Para a investigadora, a crítica literária não tem conseguido responder à questão sobre “como a temática de um texto ou as suas preocupações formais estão ligadas à sua gênese?”. A tendência continua a ser assumir que o “text’s coming-to-be” é irrelevante diante do texto publicado e concebido como definitivo, ou mesmo que se dá pouca importância ao que o texto em processo é capaz de acrescentar ao texto final. Aponta, também, que muitas vezes os estudos criam de forma arbitrária as relações entre o texto ainda em seu estado de pré-publicação e o texto publicado.

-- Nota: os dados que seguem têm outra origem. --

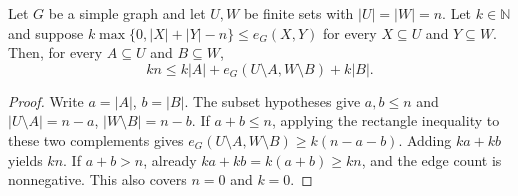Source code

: \begin{lemma}
Let $G$ be a simple graph and let $U,W$ be finite sets with
$|U|=|W|=n$. Let $k\in\mathbb N$ and suppose
$k\max\{0,|X|+|Y|-n\}\leq e_G(X,Y)$ for every $X\subseteq U$ and
$Y\subseteq W$. Then, for every $A\subseteq U$ and $B\subseteq W$,
\[
 kn\leq k|A|+e_G(U\setminus A,W\setminus B)+k|B|.
\]
\end{lemma}
\begin{proof}
Write $a=|A|$, $b=|B|$. The subset hypotheses give $a,b\leq n$ and
$|U\setminus A|=n-a$, $|W\setminus B|=n-b$. If $a+b\leq n$, applying
the rectangle inequality to these two complements gives
$e_G(U\setminus A,W\setminus B)\geq k(n-a-b)$. Adding $ka+kb$ yields
$kn$. If $a+b>n$, already $ka+kb=k(a+b)\geq kn$, and the edge count
is nonnegative. This also covers $n=0$ and $k=0$.
\end{proof}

The Work of Revision circunscreve uma análise metodológica que se preocupa – tendo em conta que os gêneros, as formas e os tipos de escrita não podem ser tratados da mesma maneira – em analisar casos de diferentes métodos de revisão e de que maneira eles criam efeitos formais distintos. O estudo de Hannah Sullivan se insere na linha de trabalhos genéticos que relativizam a noção de conclusão de uma obra, contribuindo para rever a concepção de texto fixo e definitivo ao trabalharem as ideias de mobilidade complexa e de estabilidade precária das formas. Neste sentido, o livro apresenta a comparação entre manuscritos e edições de vários escritores, a partir de uma estrutura que tem em boa parte origem no método estemático proposto por Karl Lachmann. Este método visa constituir uma espécie de “árvore genealógica” para definir a relação hierárquica das variantes textuais, assinalando a conexão e a derivação entre elas. No caso de Sullivan, a interpretação dessas relações entre os “testemunhos” (manuscritos, datiloscritos ou impressos que transmitem a obra) prevalece sobre o registro e a classificação, para os quais o modelo de stemma de Lachmann foi largamente empregado.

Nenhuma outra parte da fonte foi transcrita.